Selon les estimations de l’UNICEF et de l’OIT, 63 millions de filles et 97 millions de garçons travaillent, alors qu’ils devraient jouer et apprendre. De plus, l’augmentation des crises humanitaires et des conflits armés est un facteur aggravant, sachant que le risque de travail des enfants qui vivent dans de tels contextes est trois fois plus élevé que la moyenne mondiale.

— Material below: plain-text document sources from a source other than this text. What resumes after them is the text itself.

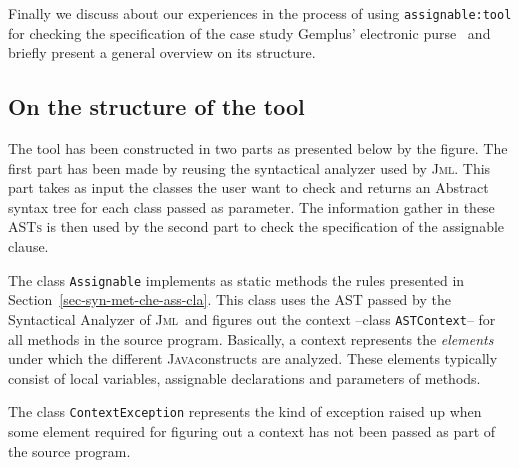 \documentclass[a4paper]{llncs}
\newcommand{\jml}{\textsc{Jml}}
\newcommand{\escj}{\textsc{Esc/Java}}
\newcommand{\java}{\textsc{Java}}
\newcommand{\modtool}{\texttt{assignable:tool}}
\newcommand{\fieldsof}{\texttt{\(\backslash\)fields\_of}}
\newcommand{\reach}{\texttt{\(\backslash\)reach}}
\begin{document}
Finally we discuss about our experiences in the process of using \modtool
for checking the specification of the case study Gemplus' electronic
purse~\cite{CatanoH02a} and briefly present a general overview on its
structure.




\subsection{On the structure of the tool}
\label{sub-on-the-str-too}
The tool has been constructed in two parts as presented below by the
figure. The first part has been made by reusing the
syntactical analyzer used by \jml. This part takes as input the
classes the user want to check and returns an Abstract syntax tree for 
each class passed as parameter. The information gather in these
\textsc{ASTs} is then used by the second part to check the
specification of the assignable clause.

The class \texttt{Assignable} implements as static methods the rules
presented in Section~\ref{sec-syn-met-che-ass-cla}. This class uses the 
\textsc{AST} passed by the Syntactical Analyzer of \jml~and figures
out the context --class \texttt{ASTContext}-- for all methods in the
source program. Basically, a context represents the \textit{elements} 
under which the different \java constructs are analyzed. These
elements typically consist of local variables, assignable declarations
and parameters of methods.

\begin{figure}[hbt]
\centering
{}
\end{figure}

The class \texttt{ContextException} represents the kind of exception
raised up when some element required for figuring out a context has
not been passed as part of the source program. 
\end{document}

Les progrès réalisés globalement pour éradiquer le travail des enfants sont au point mort. Si cette situation perdure et si aucune action collective urgente n’est mise en œuvre au niveau international, le nombre d’enfants qui travaillent alors qu’ils devraient fréquenter l’école ne sera pas sensiblement réduit, et les Objectifs de développement durable visant à éliminer le travail des enfants sous toutes ses formes d’ici à 2025 ne seront pas atteints. On estime qu’environ 140 millions d’enfants pourraient se trouver en situation de travailler en 2025, et 125 millions en 2030. Les chiffres les plus inquiétants concernent l’Afrique subsaharienne, où l’incidence est la plus élevée. Le travail des enfants y a augmenté au cours des dernières années et touche à présent 23,9% des enfants de la région.

Plus d’un tiers des enfants qui travaillent ne vont pas à l’école. La situation des enfants astreints à des travaux dangereux ne cesse par ailleurs d’empirer. Ils travaillent dans des mines, des usines, sans que les conditions de sécurité minimales soient respectées. Ce problème ne sera jamais résolu si les enfants ne peuvent pas se rendre à l’école. Afin de prévenir et de réduire le travail des enfants, il est essentiel de leur garantir à tous une éducation sûre, inclusive et de qualité. « Lorsqu’un enfant va à l’école, il acquiert des connaissances et des compétences qui lui ouvrent les portes d’un monde d’opportunités« , explique Laurence Cambianica, spécialiste de la protection de l’enfance chez Educo. « Il faut éduquer à la source, encourager le dialogue, stimuler l’écoute active auprès de tous les acteurs impliqués, et surtout auprès des enfants qui se trouvent dans cette situation. Il est temps de décupler nos efforts pour que les enfants prennent conscience de leurs droits et puissent se protéger et protéger les autres autour d’eux. Mais il nous faut aussi écouter et comprendre ce qu’ils nous disent, connaître leurs réalités et leurs expériences, les aider à tirer le meilleur d’eux-mêmes et soutenir leurs initiatives« .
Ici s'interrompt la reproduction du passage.